The dog bounds into the room and leaps on to the sofa between us. As the sofa skids forward a foot and collides with the window sill, the dog is already standing with its front paws on the back, watching the fox and whining.
“You’re not allowed,” I say.
There are more foxes out there than ever, operating with unprecedented levels of nonchalance. While the dog is vigilant about patrolling the back garden, a section of freshly collapsed brick wall makes access pretty easy. It would be fair to say that when it comes to garden disruption, the fox has now replaced my enemy the squirrel. Replaced, or maybe eaten.
“Something has chewed the thumbs off my gardening gloves,” I say to my wife as we are weeding different beds one Saturday.
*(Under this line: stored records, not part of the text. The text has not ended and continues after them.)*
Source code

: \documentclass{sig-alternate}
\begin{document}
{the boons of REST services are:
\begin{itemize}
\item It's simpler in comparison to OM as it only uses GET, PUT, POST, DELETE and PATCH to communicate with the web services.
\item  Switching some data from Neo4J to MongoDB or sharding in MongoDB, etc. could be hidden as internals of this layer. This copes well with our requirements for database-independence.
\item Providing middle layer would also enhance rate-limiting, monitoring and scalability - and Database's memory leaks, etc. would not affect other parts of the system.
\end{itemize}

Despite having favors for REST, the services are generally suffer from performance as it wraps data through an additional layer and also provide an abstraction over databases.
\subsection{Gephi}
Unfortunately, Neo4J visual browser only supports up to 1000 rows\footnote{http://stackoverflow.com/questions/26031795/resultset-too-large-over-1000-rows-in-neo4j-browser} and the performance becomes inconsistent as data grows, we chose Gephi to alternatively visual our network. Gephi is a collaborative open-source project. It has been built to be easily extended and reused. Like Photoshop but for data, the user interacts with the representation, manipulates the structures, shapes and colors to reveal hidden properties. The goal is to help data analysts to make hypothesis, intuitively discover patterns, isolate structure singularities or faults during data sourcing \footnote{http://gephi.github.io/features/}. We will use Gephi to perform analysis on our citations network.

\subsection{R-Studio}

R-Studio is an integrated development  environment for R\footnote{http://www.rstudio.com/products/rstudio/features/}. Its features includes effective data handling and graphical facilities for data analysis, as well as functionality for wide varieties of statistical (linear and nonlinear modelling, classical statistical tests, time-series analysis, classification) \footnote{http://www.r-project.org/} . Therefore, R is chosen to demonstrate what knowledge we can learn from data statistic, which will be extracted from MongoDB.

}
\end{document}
“That’s the fox,” she says.
“I know it’s the fox,” I say, “because he’s hidden the gloves inside this half-empty bag of compost.”
“You can’t just leave things like that out overnight,” she says.
“I used to be able to leave things like that out,” I say.
“Not any more,” she says.
“I miss the squirrel,” I say.
Because the fox’s damage comes at a markedly higher cost than the squirrel’s (the squirrel used to steal my tomatoes; the fox bit clean through my garden hose just below the tap) I have adopted a cautious policy: in the back garden, the fox and I are enemies; out front, we’re just wary neighbours, rubbing along together for the sake of an easy life.
Although I suspect the fox is also stealing my delivery parcels off the doorstep, I’m not going to escalate without proof. I don’t think the fox knows that front-garden me and back-garden me are the same person, and I want to keep it that way. A fox could eat your brake lines while you sleep.
One night I’m sitting alone in the kitchen when the dog hares down the stairs, runs past me and presses its nose to the glass of the garden door. As we’re both peering out into the darkness the security light mounted on my office shed snaps on, illuminating the fox in the middle of the lawn.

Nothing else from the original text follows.